# [GOAL OF THE EXERCISE]
Please filter the listing for the string "Мбит" and copy each matching line.
╭──
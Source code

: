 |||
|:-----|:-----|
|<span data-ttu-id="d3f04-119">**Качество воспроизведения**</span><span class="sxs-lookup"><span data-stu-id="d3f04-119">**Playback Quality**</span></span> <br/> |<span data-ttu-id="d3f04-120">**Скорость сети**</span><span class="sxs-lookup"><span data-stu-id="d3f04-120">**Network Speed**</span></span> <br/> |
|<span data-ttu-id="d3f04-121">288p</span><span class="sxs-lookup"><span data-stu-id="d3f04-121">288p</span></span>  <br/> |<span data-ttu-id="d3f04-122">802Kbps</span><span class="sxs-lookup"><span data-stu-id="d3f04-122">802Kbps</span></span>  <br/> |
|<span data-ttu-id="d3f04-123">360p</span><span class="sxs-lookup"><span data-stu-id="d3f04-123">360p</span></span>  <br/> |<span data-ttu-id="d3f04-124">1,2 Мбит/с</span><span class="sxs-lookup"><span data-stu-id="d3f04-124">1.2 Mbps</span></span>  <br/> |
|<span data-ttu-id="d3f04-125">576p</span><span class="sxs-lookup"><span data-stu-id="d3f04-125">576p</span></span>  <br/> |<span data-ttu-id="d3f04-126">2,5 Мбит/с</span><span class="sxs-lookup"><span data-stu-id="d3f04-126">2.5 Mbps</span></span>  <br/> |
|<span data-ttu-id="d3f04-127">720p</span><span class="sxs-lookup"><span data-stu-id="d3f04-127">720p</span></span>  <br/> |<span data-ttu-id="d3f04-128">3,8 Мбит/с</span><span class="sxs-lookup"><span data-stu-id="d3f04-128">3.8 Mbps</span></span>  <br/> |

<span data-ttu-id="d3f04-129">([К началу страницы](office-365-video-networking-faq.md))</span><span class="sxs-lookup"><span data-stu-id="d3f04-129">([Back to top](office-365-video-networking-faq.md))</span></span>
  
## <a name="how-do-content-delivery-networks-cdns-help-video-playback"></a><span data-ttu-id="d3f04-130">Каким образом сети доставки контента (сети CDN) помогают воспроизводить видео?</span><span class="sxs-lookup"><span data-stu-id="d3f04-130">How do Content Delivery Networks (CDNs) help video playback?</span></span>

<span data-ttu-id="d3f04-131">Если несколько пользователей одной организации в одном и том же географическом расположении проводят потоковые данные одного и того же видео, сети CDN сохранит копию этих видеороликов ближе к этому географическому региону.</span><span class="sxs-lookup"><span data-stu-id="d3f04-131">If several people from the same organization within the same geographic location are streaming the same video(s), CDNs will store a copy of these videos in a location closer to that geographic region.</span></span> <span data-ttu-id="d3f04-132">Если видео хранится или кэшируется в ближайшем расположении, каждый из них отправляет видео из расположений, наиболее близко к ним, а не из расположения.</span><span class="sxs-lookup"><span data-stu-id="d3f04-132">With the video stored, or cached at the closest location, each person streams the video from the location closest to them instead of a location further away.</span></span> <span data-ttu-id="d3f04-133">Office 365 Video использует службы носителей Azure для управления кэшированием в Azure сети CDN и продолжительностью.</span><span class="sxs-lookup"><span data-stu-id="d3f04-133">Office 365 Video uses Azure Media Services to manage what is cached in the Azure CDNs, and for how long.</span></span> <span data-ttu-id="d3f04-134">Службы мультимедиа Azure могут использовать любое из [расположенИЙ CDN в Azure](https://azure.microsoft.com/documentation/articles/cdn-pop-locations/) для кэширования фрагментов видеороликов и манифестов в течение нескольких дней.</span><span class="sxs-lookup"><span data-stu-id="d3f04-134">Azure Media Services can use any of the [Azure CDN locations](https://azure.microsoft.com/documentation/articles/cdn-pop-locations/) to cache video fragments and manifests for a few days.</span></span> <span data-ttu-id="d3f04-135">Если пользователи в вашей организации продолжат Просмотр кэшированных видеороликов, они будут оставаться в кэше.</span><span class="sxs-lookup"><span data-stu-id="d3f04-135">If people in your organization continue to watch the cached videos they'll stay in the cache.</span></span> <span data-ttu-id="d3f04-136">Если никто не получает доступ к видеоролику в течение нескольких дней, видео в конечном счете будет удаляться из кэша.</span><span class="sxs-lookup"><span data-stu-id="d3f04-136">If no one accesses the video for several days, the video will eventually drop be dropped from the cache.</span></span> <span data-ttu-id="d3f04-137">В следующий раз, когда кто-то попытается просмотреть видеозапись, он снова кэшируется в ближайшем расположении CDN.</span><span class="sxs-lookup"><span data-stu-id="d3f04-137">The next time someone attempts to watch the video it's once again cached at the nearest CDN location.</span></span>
╰──
# [WRITTEN RESPONSE]
|<span data-ttu-id="d3f04-123">360p</span><span class="sxs-lookup"><span data-stu-id="d3f04-123">360p</span></span>  <br/> |<span data-ttu-id="d3f04-124">1,2 Мбит/с</span><span class="sxs-lookup"><span data-stu-id="d3f04-124">1.2 Mbps</span></span>  <br/> |
|<span data-ttu-id="d3f04-125">576p</span><span class="sxs-lookup"><span data-stu-id="d3f04-125">576p</span></span>  <br/> |<span data-ttu-id="d3f04-126">2,5 Мбит/с</span><span class="sxs-lookup"><span data-stu-id="d3f04-126">2.5 Mbps</span></span>  <br/> |
|<span data-ttu-id="d3f04-127">720p</span><span class="sxs-lookup"><span data-stu-id="d3f04-127">720p</span></span>  <br/> |<span data-ttu-id="d3f04-128">3,8 Мбит/с</span><span class="sxs-lookup"><span data-stu-id="d3f04-128">3.8 Mbps</span></span>  <br/> |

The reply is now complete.